Entries supplied START
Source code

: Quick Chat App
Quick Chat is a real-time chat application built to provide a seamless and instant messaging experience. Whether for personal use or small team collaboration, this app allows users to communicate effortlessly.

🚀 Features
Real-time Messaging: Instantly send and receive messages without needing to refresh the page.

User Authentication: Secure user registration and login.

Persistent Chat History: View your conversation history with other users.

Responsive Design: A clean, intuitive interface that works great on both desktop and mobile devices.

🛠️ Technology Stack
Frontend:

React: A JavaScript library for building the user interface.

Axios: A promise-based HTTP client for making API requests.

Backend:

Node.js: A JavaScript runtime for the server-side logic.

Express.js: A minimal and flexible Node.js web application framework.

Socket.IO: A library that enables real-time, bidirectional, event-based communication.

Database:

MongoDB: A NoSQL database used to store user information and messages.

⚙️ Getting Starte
Entries supplied END
■ Exercise details: Reproduce the lines from the one containing "MongoDB: A NoSQL" to the end of the entries, keeping both ends and adding nothing.

■ Answer area:
MongoDB: A NoSQL database used to store user information and messages.

⚙️ Getting Starte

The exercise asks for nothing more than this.